Personalmente creo que la razón es una ausencia. Otra, que se suma a la de Pablo y que no es otra que la del propio autor. En "La hora violeta", el escritor y su dolor no comparten plano. Se atisba al padre. Y a la madre. Y a los familiares. Y al personal médico. Pero en el escenario solo se aprecia claramente el tormento que supone la ignorancia, la falta de un punto de referencia- "mas allá, monstruos"-, la demencial montaña rusa en la que se convierten los días y, por encima de todo la espantosa falta de utilidad que lastra el animo de quien ve como la partida se juega sin poder mover las fichas.
Sin duda habrá habido elaboración en la obra, correcciones, cambios ligeros aquí y allá.

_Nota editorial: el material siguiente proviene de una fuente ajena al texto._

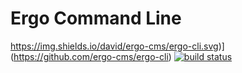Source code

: # Ergo Command Line

https://img.shields.io/david/ergo-cms/ergo-cli.svg)](https://github.com/ergo-cms/ergo-cli)
[![build status](https://secure.travis-ci.org/ergo-cms/ergo-cli.svg)](http://travis-ci.org/ergo-cms/ergo-cli)


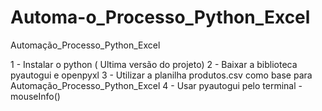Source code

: # Automa-o_Processo_Python_Excel
Automação_Processo_Python_Excel

1 - Instalar o python ( Ultima versão do projeto) 
2 - Baixar a biblioteca pyautogui e openpyxl
3 - Utilizar a planilha produtos.csv como base para Automação_Processo_Python_Excel
4 - Usar pyautogui pelo terminal - mouseInfo()
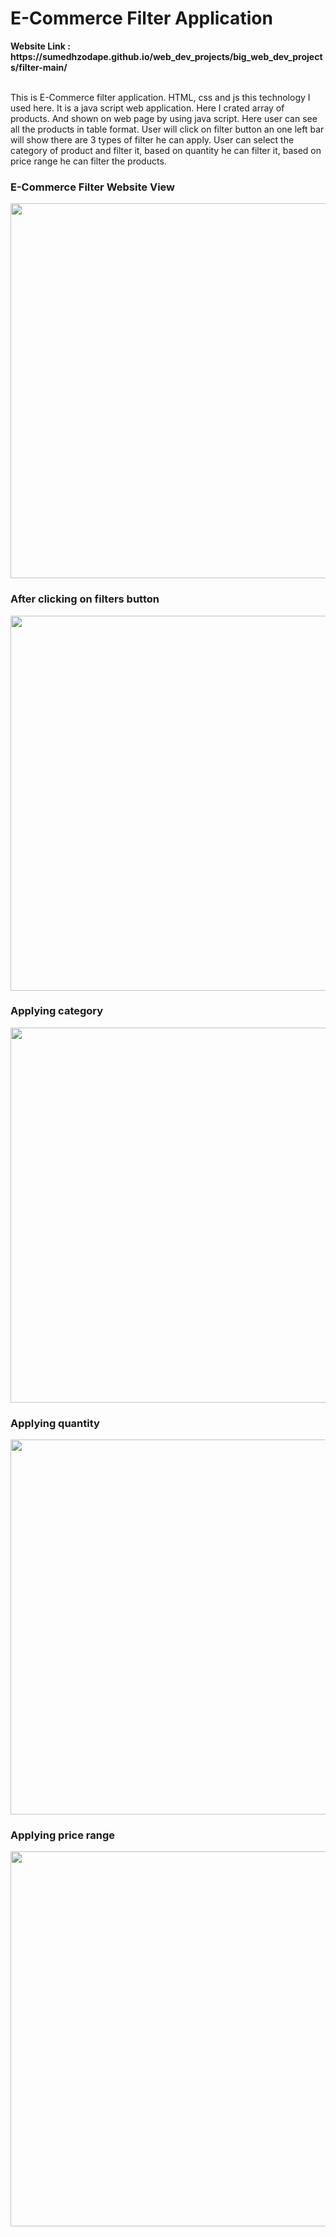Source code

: <h1>E-Commerce Filter Application</h1>
<strong>Website Link : https://sumedhzodape.github.io/web_dev_projects/big_web_dev_projects/filter-main/</strong>
<br>
<br>
<p>This is E-Commerce filter application. HTML, css and js this technology I used here. It is a java script web application. Here I crated array of products. And shown on web page by using java script. Here user can see all the products in table format. User will click on filter button an one left bar will show there are 3 types of filter he can apply. User can select the category of product and filter it, based on quantity he can filter it, based on price range he can filter the products.</p>

<h3>E-Commerce Filter Website View</h3>
<img src="https://sumedhzodape.github.io/web_dev_projects/big_web_dev_projects/filter-main//project-images/filter1.png" width="600px" height="auto" />

<h3>After clicking on filters button</h3>
<img src="https://sumedhzodape.github.io/web_dev_projects/big_web_dev_projects/filter-main//project-images/filter2.png" width="600px" height="auto" />

<h3>Applying category</h3>
<img src="https://sumedhzodape.github.io/web_dev_projects/big_web_dev_projects/filter-main//project-images/filter3.png" width="600px" height="auto" />

<h3>Applying quantity</h3>
<img src="https://sumedhzodape.github.io/web_dev_projects/big_web_dev_projects/filter-main//project-images/filter4.png" width="600px" height="auto" />

<h3>Applying price range</h3>
<img src="https://sumedhzodape.github.io/web_dev_projects/big_web_dev_projects/filter-main//project-images/filter5.png" width="600px" height="auto" />

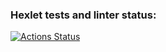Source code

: ### Hexlet tests and linter status:
[![Actions Status](https://github.com/RezepovaJen/qa-engineer-project-85/actions/workflows/hexlet-check.yml/badge.svg)](https://github.com/RezepovaJen/qa-engineer-project-85/actions)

El propio autor lo comenta en algún momento y, por supuesto, no lo pongo en duda. Pero es fácil imaginarlo machacando furioso las teclas del ordenador en la devastada soledad de un hotel tras un resultado adverso o una espantosa ecocardiografía. Tan fácil como imaginarlo con el corazón comprimido por la emoción tras distinguir algo de luz esperanzadora tras la puerta, el atisbo de una posibilidad. Aquí no hay efectos especiales, ni cromas. El autor desaparece, se difumina en el espanto que todo lo llena y solo es posible seguir escribiendo para retener a quien apenas tuvo tiempo de ser.
"La hora violeta" es un libro extraordinario. De lo mejor que he leído en toda mi vida. Pero les recomiendo que, de no tenerlo claro, de no haber calibrado con esmero si son o no capaces de afrontar un tema como el que en él se desarrolla y, sobre todo el modo descarnado y visceral en el que Sergio del Molino cuenta lo que vivió su hijo, mejor no lo empiecen. Se van a encontrar con lo siguiente y les garantizo que ya no podrán dejar de leer.
"Este libro es un diccionario de una sola entrada, la búsqueda de una palabra que no existe en mi idioma: la que nombra a los padres que han visto morir a sus hijos. Los hijos que se quedan sin padres son huérfanos y los cónyuges que cierran los ojos del cadáver de su pareja son viudos. Pero los padres que firmamos los papeles de los funerales de nuestros hijos no tenemos nombre ni estado civil. Somos padres por siempre. Padres de un fantasma que no crece, que no se hace mayor, al que nunca vamos a recoger al colegio, que no conocerá jamás a una chica, que no irá a la universidad y no se marchará de casa. Un hijo que nunca nos dará un disgusto y a quien nunca tendremos que abroncar. Un hijo que jamás leerá los libros que le dedicamos."